今回はエジプトで行われた研究をご紹介します。ロペラミド(ロペミン®︎など)が小児の下痢に有効かを、ランダム化比較試験で検討しています。
ロペラミドはオピオイド受容体アゴニストですが、腸の受容体に結合して、腸の蠕動を抑制する効果があります。一方で、中枢神経系には伝達されないため、副作用は出にくくなっています。

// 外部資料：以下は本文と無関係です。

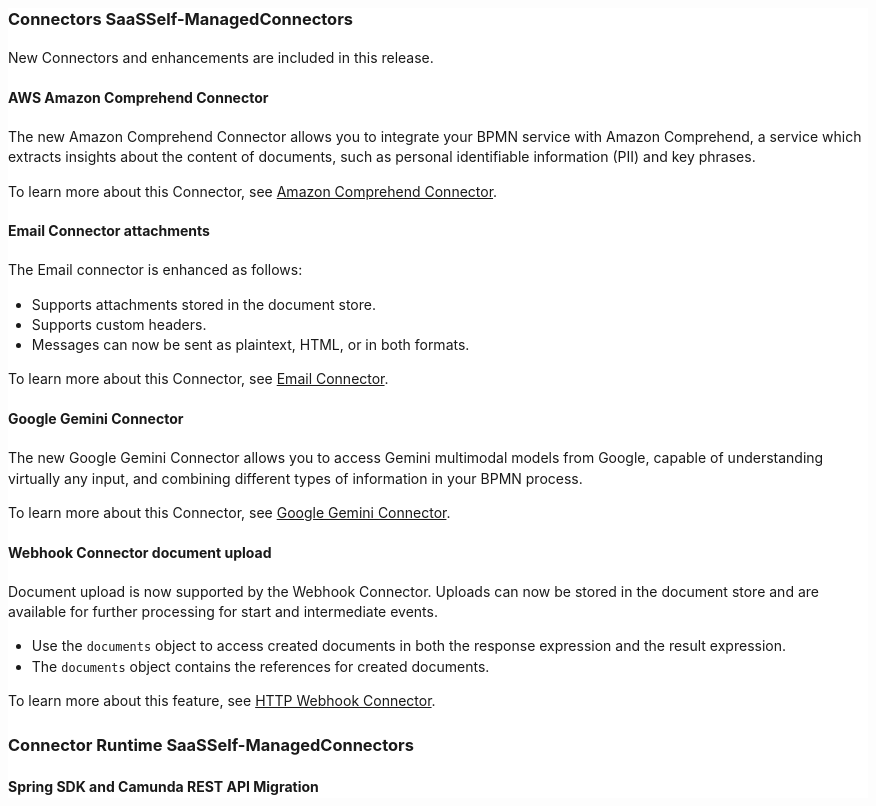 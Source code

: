 ### Connectors <span class="badge badge--long" title="This feature affects SaaS">SaaS</span><span class="badge badge--long" title="This feature affects Self-Managed">Self-Managed</span><span class="badge badge--medium" title="This feature affects Connectors">Connectors</span>

New Connectors and enhancements are included in this release.

#### AWS Amazon Comprehend Connector

The new Amazon Comprehend Connector allows you to integrate your BPMN service with Amazon Comprehend, a service which extracts insights about the content of documents, such as personal identifiable information (PII) and key phrases.

To learn more about this Connector, see [Amazon Comprehend Connector](/components/connectors/out-of-the-box-connectors/amazon-comprehend.md).

#### Email Connector attachments

The Email connector is enhanced as follows:

- Supports attachments stored in the document store.
- Supports custom headers.
- Messages can now be sent as plaintext, HTML, or in both formats.

To learn more about this Connector, see [Email Connector](/components/connectors/out-of-the-box-connectors/email.md).

#### Google Gemini Connector

The new Google Gemini Connector allows you to access Gemini multimodal models from Google, capable of understanding virtually any input, and combining different types of information in your BPMN process.

To learn more about this Connector, see [Google Gemini Connector](/components/connectors/out-of-the-box-connectors/google-gemini.md).

#### Webhook Connector document upload

Document upload is now supported by the Webhook Connector. Uploads can now be stored in the document store and are available for further processing for start and intermediate events.

- Use the `documents` object to access created documents in both the response expression and the result expression.
- The `documents` object contains the references for created documents.

To learn more about this feature, see [HTTP Webhook Connector](/components/connectors/protocol/http-webhook.md).

### Connector Runtime <span class="badge badge--long" title="This feature affects SaaS">SaaS</span><span class="badge badge--long" title="This feature affects Self-Managed">Self-Managed</span><span class="badge badge--medium" title="This feature affects Connectors">Connectors</span>

#### Spring SDK and Camunda REST API Migration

エジプトでは、この論文が発表される前にはランダム化比較試験を小児でされたことがなく、ロペラミドは認可されていなかったようです。このため、今回の研究が行われました。
研究の方法
今回の研究は、エジプトにて
- 男児
- 2歳以下
- 水様性下痢が3日間以上
- 脱水の所見あり
などの患者を中心にランダム化比較試験が行われました。
治療とアウトカムについて
治療は経口補水療法に加えて、
- ロペラミド
- プラセボ
のいずれかを3日間投与して、アウトカムを比較しています。
アウトカムは、
- 下痢の回数・量
- 下痢の期間
- 嘔吐
などを確認しています。
研究結果と考察
最終的に100人の方が研究に参加し、ロペラミドに50人、プラセボに50人が割り付けられました。
治療療開始前の年齢、体重、完全母乳栄養の率、嘔吐回数などの因子はグループ間では似通っていました。
胃腸炎の原因は、
- 2割がロタウイルス
- 2割が大腸菌
- カンピロバクターは8%
- サルモネラは5%
くらいの分布でした。
アウトカムについて
研究のアウトカムについてですが、以下の通りでした:
体重あたりの 下痢の量 |
ロペラミド | プラセボ |
0-6h | 24 | 23 |
0-24h | 61 | 61 |
24-48h | 42 | 45 |
48-72h | 27 | 32 |
体重あたりの下痢の量を比較しても、ほとんど差はありません。
下痢の期間は以下の通りでした
ロペラミド | プラセボ | |
下痢の期間 | 59.1 (5.78) |
81.1 (6.31) |
ロペラミドを使用したグループの方が、1日ほど下痢が短い傾向にありました。
副作用に関しては、両グループとも、一人ずつ腹部膨満が出現したため、研究を中断しています。
考察と感想
ロペラミドは下痢の量を減らす効果はなさそうでしたが、下痢の期間は1日ほど短くする可能性のある結果でした。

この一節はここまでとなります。